For each entry below, write an exact copy and leave out the images.

Records from a dataset:
+++
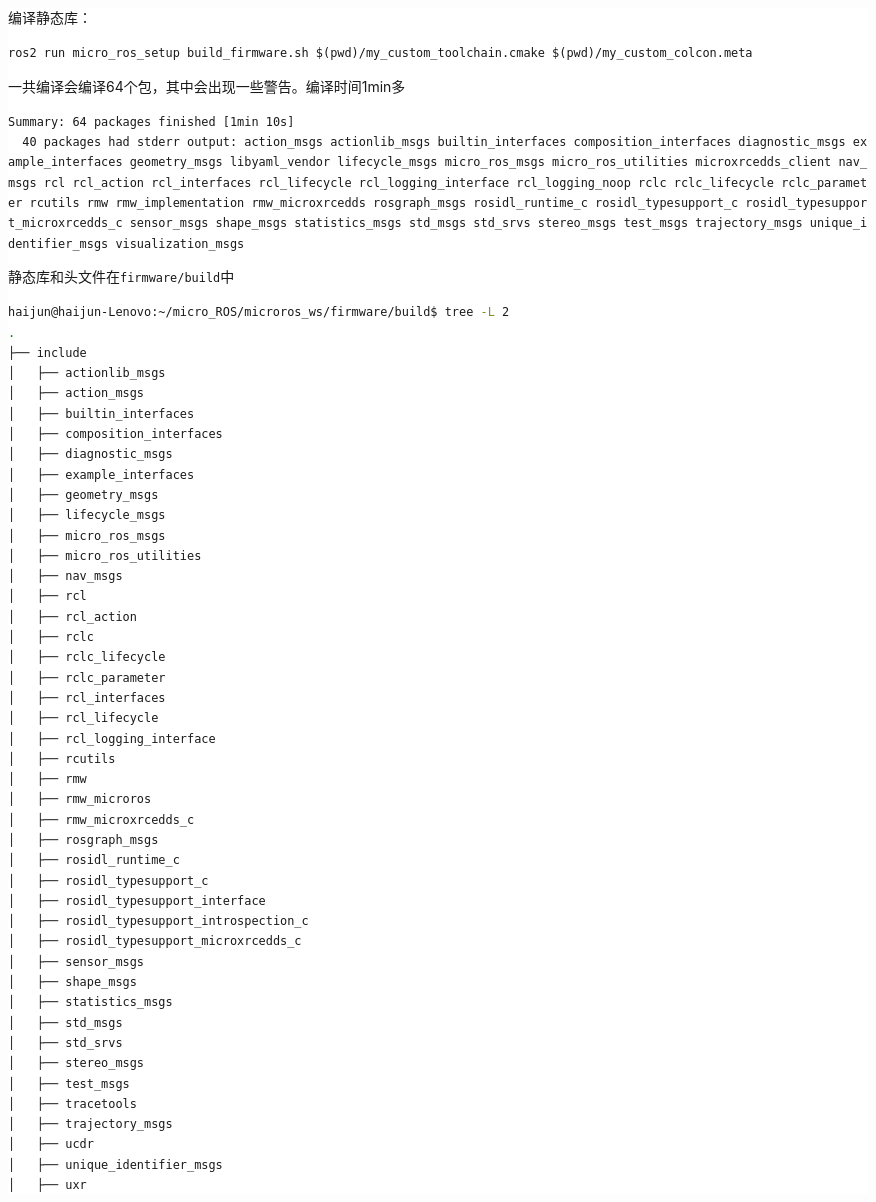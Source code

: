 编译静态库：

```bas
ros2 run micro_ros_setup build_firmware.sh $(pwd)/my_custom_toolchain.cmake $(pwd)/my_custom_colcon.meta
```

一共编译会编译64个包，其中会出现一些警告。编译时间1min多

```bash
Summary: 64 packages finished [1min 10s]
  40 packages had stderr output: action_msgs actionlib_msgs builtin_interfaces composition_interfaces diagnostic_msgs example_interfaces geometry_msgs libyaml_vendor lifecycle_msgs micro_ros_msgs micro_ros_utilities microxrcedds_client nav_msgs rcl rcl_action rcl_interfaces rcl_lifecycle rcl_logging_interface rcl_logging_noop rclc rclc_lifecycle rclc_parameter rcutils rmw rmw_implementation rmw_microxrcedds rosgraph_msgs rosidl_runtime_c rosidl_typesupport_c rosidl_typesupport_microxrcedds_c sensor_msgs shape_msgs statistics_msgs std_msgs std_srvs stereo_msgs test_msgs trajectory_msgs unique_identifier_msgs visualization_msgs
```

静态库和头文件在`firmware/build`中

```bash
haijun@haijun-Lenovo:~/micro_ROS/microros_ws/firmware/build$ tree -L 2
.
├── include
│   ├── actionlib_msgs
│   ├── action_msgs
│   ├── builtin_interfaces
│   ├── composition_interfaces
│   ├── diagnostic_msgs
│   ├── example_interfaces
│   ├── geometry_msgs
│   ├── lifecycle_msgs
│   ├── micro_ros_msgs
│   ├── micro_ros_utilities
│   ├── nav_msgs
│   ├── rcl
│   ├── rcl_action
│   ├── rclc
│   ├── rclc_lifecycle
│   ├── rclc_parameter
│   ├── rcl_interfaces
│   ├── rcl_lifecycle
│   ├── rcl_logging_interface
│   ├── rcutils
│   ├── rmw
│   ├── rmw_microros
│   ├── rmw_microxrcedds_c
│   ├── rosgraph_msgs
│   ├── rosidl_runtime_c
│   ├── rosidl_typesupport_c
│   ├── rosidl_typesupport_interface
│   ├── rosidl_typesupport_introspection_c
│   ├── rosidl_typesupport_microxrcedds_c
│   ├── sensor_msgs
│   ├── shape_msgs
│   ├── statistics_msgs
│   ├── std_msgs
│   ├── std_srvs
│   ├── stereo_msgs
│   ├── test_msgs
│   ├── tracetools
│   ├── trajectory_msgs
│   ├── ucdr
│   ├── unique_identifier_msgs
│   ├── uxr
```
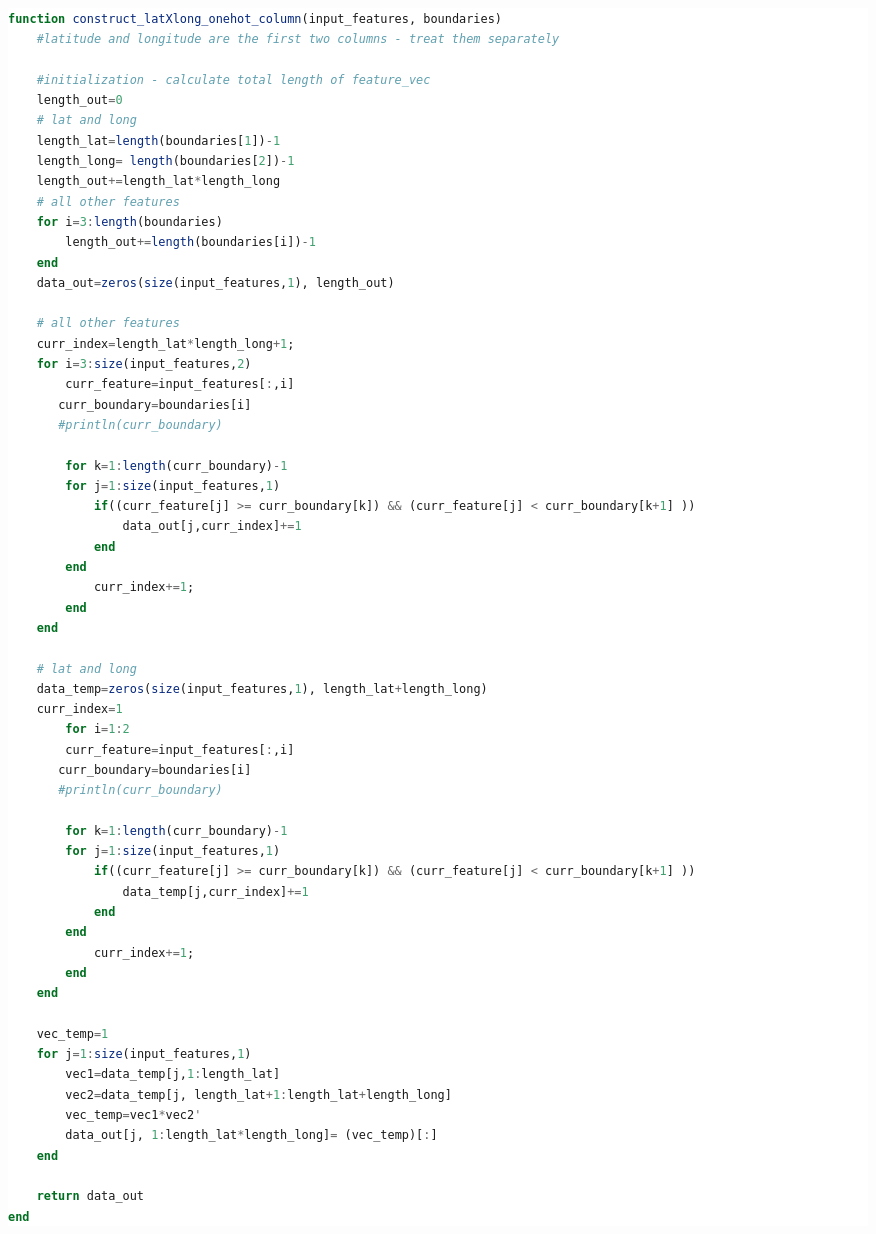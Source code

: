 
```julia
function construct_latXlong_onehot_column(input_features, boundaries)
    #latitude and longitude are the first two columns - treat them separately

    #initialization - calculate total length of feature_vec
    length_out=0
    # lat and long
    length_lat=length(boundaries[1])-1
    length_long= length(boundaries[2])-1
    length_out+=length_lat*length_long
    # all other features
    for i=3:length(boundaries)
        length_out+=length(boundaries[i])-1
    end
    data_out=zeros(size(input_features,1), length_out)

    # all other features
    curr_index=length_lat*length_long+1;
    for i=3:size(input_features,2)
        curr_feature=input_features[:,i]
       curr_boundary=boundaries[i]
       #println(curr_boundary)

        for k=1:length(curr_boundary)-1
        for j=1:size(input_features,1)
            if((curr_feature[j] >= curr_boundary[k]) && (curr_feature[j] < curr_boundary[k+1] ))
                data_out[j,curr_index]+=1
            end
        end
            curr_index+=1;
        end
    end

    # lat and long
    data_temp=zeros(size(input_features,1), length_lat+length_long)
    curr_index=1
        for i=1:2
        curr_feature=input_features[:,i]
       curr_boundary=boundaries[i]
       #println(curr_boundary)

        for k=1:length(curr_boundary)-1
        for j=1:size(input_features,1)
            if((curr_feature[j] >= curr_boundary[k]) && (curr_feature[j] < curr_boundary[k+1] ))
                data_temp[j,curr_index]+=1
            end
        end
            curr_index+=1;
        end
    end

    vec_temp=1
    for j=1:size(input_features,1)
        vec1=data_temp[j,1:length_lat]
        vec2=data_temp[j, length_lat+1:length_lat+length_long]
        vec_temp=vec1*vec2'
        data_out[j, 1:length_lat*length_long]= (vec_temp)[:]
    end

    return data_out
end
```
+++
▸ **ANSWER AREA**:
Source code

: 编译静态库：

```bas
ros2 run micro_ros_setup build_firmware.sh $(pwd)/my_custom_toolchain.cmake $(pwd)/my_custom_colcon.meta
```

一共编译会编译64个包，其中会出现一些警告。编译时间1min多

```bash
Summary: 64 packages finished [1min 10s]
  40 packages had stderr output: action_msgs actionlib_msgs builtin_interfaces composition_interfaces diagnostic_msgs example_interfaces geometry_msgs libyaml_vendor lifecycle_msgs micro_ros_msgs micro_ros_utilities microxrcedds_client nav_msgs rcl rcl_action rcl_interfaces rcl_lifecycle rcl_logging_interface rcl_logging_noop rclc rclc_lifecycle rclc_parameter rcutils rmw rmw_implementation rmw_microxrcedds rosgraph_msgs rosidl_runtime_c rosidl_typesupport_c rosidl_typesupport_microxrcedds_c sensor_msgs shape_msgs statistics_msgs std_msgs std_srvs stereo_msgs test_msgs trajectory_msgs unique_identifier_msgs visualization_msgs
```

静态库和头文件在`firmware/build`中

```bash
haijun@haijun-Lenovo:~/micro_ROS/microros_ws/firmware/build$ tree -L 2
.
├── include
│   ├── actionlib_msgs
│   ├── action_msgs
│   ├── builtin_interfaces
│   ├── composition_interfaces
│   ├── diagnostic_msgs
│   ├── example_interfaces
│   ├── geometry_msgs
│   ├── lifecycle_msgs
│   ├── micro_ros_msgs
│   ├── micro_ros_utilities
│   ├── nav_msgs
│   ├── rcl
│   ├── rcl_action
│   ├── rclc
│   ├── rclc_lifecycle
│   ├── rclc_parameter
│   ├── rcl_interfaces
│   ├── rcl_lifecycle
│   ├── rcl_logging_interface
│   ├── rcutils
│   ├── rmw
│   ├── rmw_microros
│   ├── rmw_microxrcedds_c
│   ├── rosgraph_msgs
│   ├── rosidl_runtime_c
│   ├── rosidl_typesupport_c
│   ├── rosidl_typesupport_interface
│   ├── rosidl_typesupport_introspection_c
│   ├── rosidl_typesupport_microxrcedds_c
│   ├── sensor_msgs
│   ├── shape_msgs
│   ├── statistics_msgs
│   ├── std_msgs
│   ├── std_srvs
│   ├── stereo_msgs
│   ├── test_msgs
│   ├── tracetools
│   ├── trajectory_msgs
│   ├── ucdr
│   ├── unique_identifier_msgs
│   ├── uxr
```
Source code

: 
```julia
function construct_latXlong_onehot_column(input_features, boundaries)
    #latitude and longitude are the first two columns - treat them separately

    #initialization - calculate total length of feature_vec
    length_out=0
    # lat and long
    length_lat=length(boundaries[1])-1
    length_long= length(boundaries[2])-1
    length_out+=length_lat*length_long
    # all other features
    for i=3:length(boundaries)
        length_out+=length(boundaries[i])-1
    end
    data_out=zeros(size(input_features,1), length_out)

    # all other features
    curr_index=length_lat*length_long+1;
    for i=3:size(input_features,2)
        curr_feature=input_features[:,i]
       curr_boundary=boundaries[i]
       #println(curr_boundary)

        for k=1:length(curr_boundary)-1
        for j=1:size(input_features,1)
            if((curr_feature[j] >= curr_boundary[k]) && (curr_feature[j] < curr_boundary[k+1] ))
                data_out[j,curr_index]+=1
            end
        end
            curr_index+=1;
        end
    end

    # lat and long
    data_temp=zeros(size(input_features,1), length_lat+length_long)
    curr_index=1
        for i=1:2
        curr_feature=input_features[:,i]
       curr_boundary=boundaries[i]
       #println(curr_boundary)

        for k=1:length(curr_boundary)-1
        for j=1:size(input_features,1)
            if((curr_feature[j] >= curr_boundary[k]) && (curr_feature[j] < curr_boundary[k+1] ))
                data_temp[j,curr_index]+=1
            end
        end
            curr_index+=1;
        end
    end

    vec_temp=1
    for j=1:size(input_features,1)
        vec1=data_temp[j,1:length_lat]
        vec2=data_temp[j, length_lat+1:length_lat+length_long]
        vec_temp=vec1*vec2'
        data_out[j, 1:length_lat*length_long]= (vec_temp)[:]
    end

    return data_out
end
```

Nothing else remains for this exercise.